***** Available data
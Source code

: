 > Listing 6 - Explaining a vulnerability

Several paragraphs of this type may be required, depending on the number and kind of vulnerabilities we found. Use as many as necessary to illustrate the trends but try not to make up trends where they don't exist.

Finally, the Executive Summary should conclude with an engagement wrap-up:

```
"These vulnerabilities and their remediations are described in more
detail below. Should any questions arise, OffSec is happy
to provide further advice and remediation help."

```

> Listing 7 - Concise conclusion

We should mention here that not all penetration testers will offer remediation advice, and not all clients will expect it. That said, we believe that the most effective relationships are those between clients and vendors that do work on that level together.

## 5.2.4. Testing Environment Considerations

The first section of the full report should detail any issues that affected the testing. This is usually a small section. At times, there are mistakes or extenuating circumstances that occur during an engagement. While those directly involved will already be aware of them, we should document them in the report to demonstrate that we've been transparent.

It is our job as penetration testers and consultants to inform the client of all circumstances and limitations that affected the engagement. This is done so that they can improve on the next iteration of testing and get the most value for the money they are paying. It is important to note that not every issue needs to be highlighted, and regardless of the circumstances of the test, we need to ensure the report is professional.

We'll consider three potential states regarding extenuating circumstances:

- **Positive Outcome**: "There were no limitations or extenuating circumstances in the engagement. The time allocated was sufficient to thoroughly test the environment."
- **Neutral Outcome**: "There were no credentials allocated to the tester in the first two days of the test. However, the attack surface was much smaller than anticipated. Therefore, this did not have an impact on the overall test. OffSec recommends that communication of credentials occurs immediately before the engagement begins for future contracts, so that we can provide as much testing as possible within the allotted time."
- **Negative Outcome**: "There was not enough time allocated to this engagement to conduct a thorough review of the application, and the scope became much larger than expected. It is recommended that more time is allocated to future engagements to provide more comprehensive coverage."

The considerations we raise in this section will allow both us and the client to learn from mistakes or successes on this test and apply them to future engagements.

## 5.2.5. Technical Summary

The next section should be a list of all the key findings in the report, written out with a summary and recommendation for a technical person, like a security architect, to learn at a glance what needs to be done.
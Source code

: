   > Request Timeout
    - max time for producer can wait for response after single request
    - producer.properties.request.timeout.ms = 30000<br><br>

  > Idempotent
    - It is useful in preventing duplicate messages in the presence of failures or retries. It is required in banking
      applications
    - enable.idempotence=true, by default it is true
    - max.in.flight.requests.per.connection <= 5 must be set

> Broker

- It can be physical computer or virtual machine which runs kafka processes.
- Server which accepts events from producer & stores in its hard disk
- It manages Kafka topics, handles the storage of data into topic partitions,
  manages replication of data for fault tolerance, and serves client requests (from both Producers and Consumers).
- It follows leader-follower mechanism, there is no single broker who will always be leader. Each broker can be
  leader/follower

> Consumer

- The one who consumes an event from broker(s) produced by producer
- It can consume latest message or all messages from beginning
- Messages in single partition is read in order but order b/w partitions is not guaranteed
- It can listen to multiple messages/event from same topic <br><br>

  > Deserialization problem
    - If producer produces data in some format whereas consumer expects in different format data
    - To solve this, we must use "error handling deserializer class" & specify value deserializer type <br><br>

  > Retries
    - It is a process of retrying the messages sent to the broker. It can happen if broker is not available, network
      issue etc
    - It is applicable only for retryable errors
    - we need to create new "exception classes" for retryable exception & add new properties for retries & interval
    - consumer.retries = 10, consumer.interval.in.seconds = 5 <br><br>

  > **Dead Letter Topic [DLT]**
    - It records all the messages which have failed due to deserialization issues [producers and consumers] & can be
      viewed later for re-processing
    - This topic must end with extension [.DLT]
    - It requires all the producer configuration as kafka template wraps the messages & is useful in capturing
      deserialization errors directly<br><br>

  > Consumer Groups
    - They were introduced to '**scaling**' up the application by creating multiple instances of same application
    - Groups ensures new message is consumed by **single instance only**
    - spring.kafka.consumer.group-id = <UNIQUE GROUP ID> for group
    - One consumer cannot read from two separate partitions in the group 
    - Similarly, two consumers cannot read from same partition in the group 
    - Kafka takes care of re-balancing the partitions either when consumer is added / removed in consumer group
**********
The lines to quote run from the one containing "- spring.kafka.consumer.group-id = <UNIQUE" through the final line of the material above; please give them exactly, both ends included, and nothing else.

#### Task output:
    - spring.kafka.consumer.group-id = <UNIQUE GROUP ID> for group
    - One consumer cannot read from two separate partitions in the group 
    - Similarly, two consumers cannot read from same partition in the group 
    - Kafka takes care of re-balancing the partitions either when consumer is added / removed in consumer group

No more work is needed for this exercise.